== WHAT YOU WILL DO ==
Return, from the data below, each line that contains the word "project".

Segment Start: INFORMATION

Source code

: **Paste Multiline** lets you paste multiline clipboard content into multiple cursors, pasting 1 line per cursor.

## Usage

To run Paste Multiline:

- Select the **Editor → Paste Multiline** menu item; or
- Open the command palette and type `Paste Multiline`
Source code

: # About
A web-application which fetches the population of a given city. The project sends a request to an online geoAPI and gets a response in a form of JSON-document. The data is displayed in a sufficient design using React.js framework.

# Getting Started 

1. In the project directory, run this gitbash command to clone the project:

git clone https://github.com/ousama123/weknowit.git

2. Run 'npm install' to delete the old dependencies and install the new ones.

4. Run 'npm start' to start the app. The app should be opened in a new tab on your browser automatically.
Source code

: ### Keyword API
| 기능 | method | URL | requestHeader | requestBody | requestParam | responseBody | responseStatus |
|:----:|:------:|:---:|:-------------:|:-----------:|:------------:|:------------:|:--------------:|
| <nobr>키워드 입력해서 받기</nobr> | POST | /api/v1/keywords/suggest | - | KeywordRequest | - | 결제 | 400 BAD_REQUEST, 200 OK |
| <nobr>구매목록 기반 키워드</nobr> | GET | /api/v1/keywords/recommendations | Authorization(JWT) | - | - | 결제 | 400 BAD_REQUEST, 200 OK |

Segment End: INFORMATION

== EXERCISE RESPONSE ==
A web-application which fetches the population of a given city. The project sends a request to an online geoAPI and gets a response in a form of JSON-document. The data is displayed in a sufficient design using React.js framework.
1. In the project directory, run this gitbash command to clone the project:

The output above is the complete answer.